Dataset entries:
►

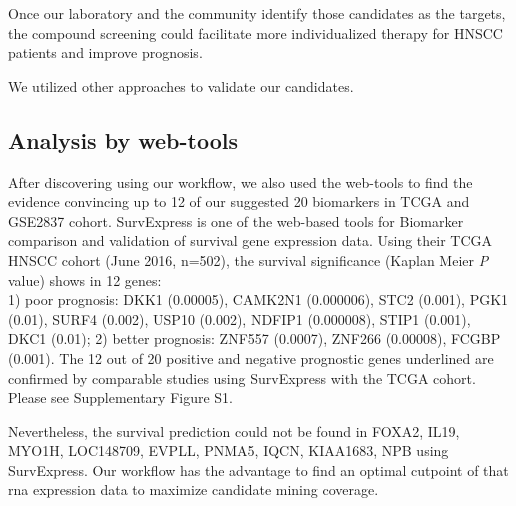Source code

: \documentclass[jpm,article,submit,moreauthors,pdftex]{Definitions/mdpi}
\begin{document}
\begin{paracol}{2}
Once our laboratory and the community identify those candidates as the targets, the compound screening could facilitate more individualized therapy for HNSCC patients and improve prognosis.

We utilized other approaches to validate our candidates.

\subsection*{Analysis by web-tools}
After discovering using our workflow, we also used the web-tools to find the evidence convincing up to 12 of our suggested 20 biomarkers in TCGA and GSE2837 cohort.
SurvExpress\cite{Aguirre-Gamboa2013} is one of the web-based tools for Biomarker comparison and validation of survival gene expression data. Using their TCGA HNSCC cohort (June 2016, n=502), the survival significance (Kaplan Meier \textit{P} value) shows in 12 genes:\\ %
1) poor prognosis: DKK1 (0.00005), CAMK2N1 (0.000006), STC2 (0.001), PGK1 (0.01), SURF4 (0.002), USP10 (0.002), NDFIP1 (0.000008), STIP1 (0.001), DKC1 (0.01);
2) better prognosis: ZNF557 (0.0007), ZNF266 (0.00008), FCGBP (0.001).
The 12 out of 20 positive and negative prognostic genes underlined are confirmed by comparable studies using SurvExpress with the TCGA cohort. Please see Supplementary Figure S1. %


Nevertheless, the survival prediction could not be found in FOXA2, IL19, MYO1H, LOC148709, EVPLL, PNMA5, IQCN, KIAA1683, NPB using SurvExpress. 
Our workflow has the advantage to find an optimal cutpoint of that \acrshort{rna} expression data to maximize candidate mining coverage.


\end{paracol}
\end{document}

◄

*Exercise goal*:
Set down exactly the lines of the data above, beginning with the line that has "After discovering using" and ending with the line that has "12 genes:\\ %", and no others.

*Finished task*:
After discovering using our workflow, we also used the web-tools to find the evidence convincing up to 12 of our suggested 20 biomarkers in TCGA and GSE2837 cohort.
SurvExpress\cite{Aguirre-Gamboa2013} is one of the web-based tools for Biomarker comparison and validation of survival gene expression data. Using their TCGA HNSCC cohort (June 2016, n=502), the survival significance (Kaplan Meier \textit{P} value) shows in 12 genes:\\ %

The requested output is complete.